:: Requirement ::
Pictures stay out of this copy, which runs from the first line of the material through the line containing "5.91 ms: 1.01x".

:: Exercise data ::
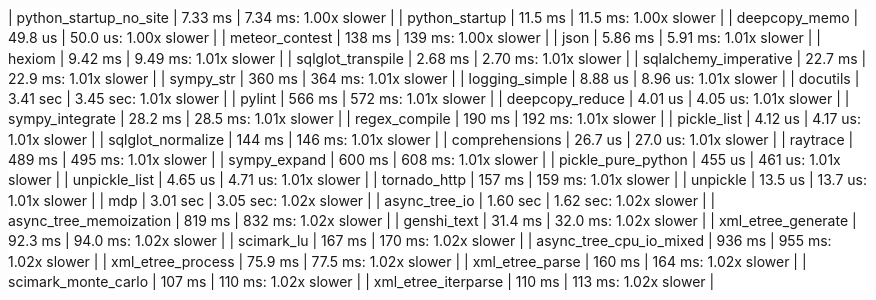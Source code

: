 | python_startup_no_site  | 7.33 ms                                                      | 7.34 ms: 1.00x slower                                                      |
| python_startup          | 11.5 ms                                                      | 11.5 ms: 1.00x slower                                                      |
| deepcopy_memo           | 49.8 us                                                      | 50.0 us: 1.00x slower                                                      |
| meteor_contest          | 138 ms                                                       | 139 ms: 1.00x slower                                                       |
| json                    | 5.86 ms                                                      | 5.91 ms: 1.01x slower                                                      |
| hexiom                  | 9.42 ms                                                      | 9.49 ms: 1.01x slower                                                      |
| sqlglot_transpile       | 2.68 ms                                                      | 2.70 ms: 1.01x slower                                                      |
| sqlalchemy_imperative   | 22.7 ms                                                      | 22.9 ms: 1.01x slower                                                      |
| sympy_str               | 360 ms                                                       | 364 ms: 1.01x slower                                                       |
| logging_simple          | 8.88 us                                                      | 8.96 us: 1.01x slower                                                      |
| docutils                | 3.41 sec                                                     | 3.45 sec: 1.01x slower                                                     |
| pylint                  | 566 ms                                                       | 572 ms: 1.01x slower                                                       |
| deepcopy_reduce         | 4.01 us                                                      | 4.05 us: 1.01x slower                                                      |
| sympy_integrate         | 28.2 ms                                                      | 28.5 ms: 1.01x slower                                                      |
| regex_compile           | 190 ms                                                       | 192 ms: 1.01x slower                                                       |
| pickle_list             | 4.12 us                                                      | 4.17 us: 1.01x slower                                                      |
| sqlglot_normalize       | 144 ms                                                       | 146 ms: 1.01x slower                                                       |
| comprehensions          | 26.7 us                                                      | 27.0 us: 1.01x slower                                                      |
| raytrace                | 489 ms                                                       | 495 ms: 1.01x slower                                                       |
| sympy_expand            | 600 ms                                                       | 608 ms: 1.01x slower                                                       |
| pickle_pure_python      | 455 us                                                       | 461 us: 1.01x slower                                                       |
| unpickle_list           | 4.65 us                                                      | 4.71 us: 1.01x slower                                                      |
| tornado_http            | 157 ms                                                       | 159 ms: 1.01x slower                                                       |
| unpickle                | 13.5 us                                                      | 13.7 us: 1.01x slower                                                      |
| mdp                     | 3.01 sec                                                     | 3.05 sec: 1.02x slower                                                     |
| async_tree_io           | 1.60 sec                                                     | 1.62 sec: 1.02x slower                                                     |
| async_tree_memoization  | 819 ms                                                       | 832 ms: 1.02x slower                                                       |
| genshi_text             | 31.4 ms                                                      | 32.0 ms: 1.02x slower                                                      |
| xml_etree_generate      | 92.3 ms                                                      | 94.0 ms: 1.02x slower                                                      |
| scimark_lu              | 167 ms                                                       | 170 ms: 1.02x slower                                                       |
| async_tree_cpu_io_mixed | 936 ms                                                       | 955 ms: 1.02x slower                                                       |
| xml_etree_process       | 75.9 ms                                                      | 77.5 ms: 1.02x slower                                                      |
| xml_etree_parse         | 160 ms                                                       | 164 ms: 1.02x slower                                                       |
| scimark_monte_carlo     | 107 ms                                                       | 110 ms: 1.02x slower                                                       |
| xml_etree_iterparse     | 110 ms                                                       | 113 ms: 1.02x slower                                                       |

:: Answer for this exercise ::
Source code

: | python_startup_no_site  | 7.33 ms                                                      | 7.34 ms: 1.00x slower                                                      |
| python_startup          | 11.5 ms                                                      | 11.5 ms: 1.00x slower                                                      |
| deepcopy_memo           | 49.8 us                                                      | 50.0 us: 1.00x slower                                                      |
| meteor_contest          | 138 ms                                                       | 139 ms: 1.00x slower                                                       |
| json                    | 5.86 ms                                                      | 5.91 ms: 1.01x slower                                                      |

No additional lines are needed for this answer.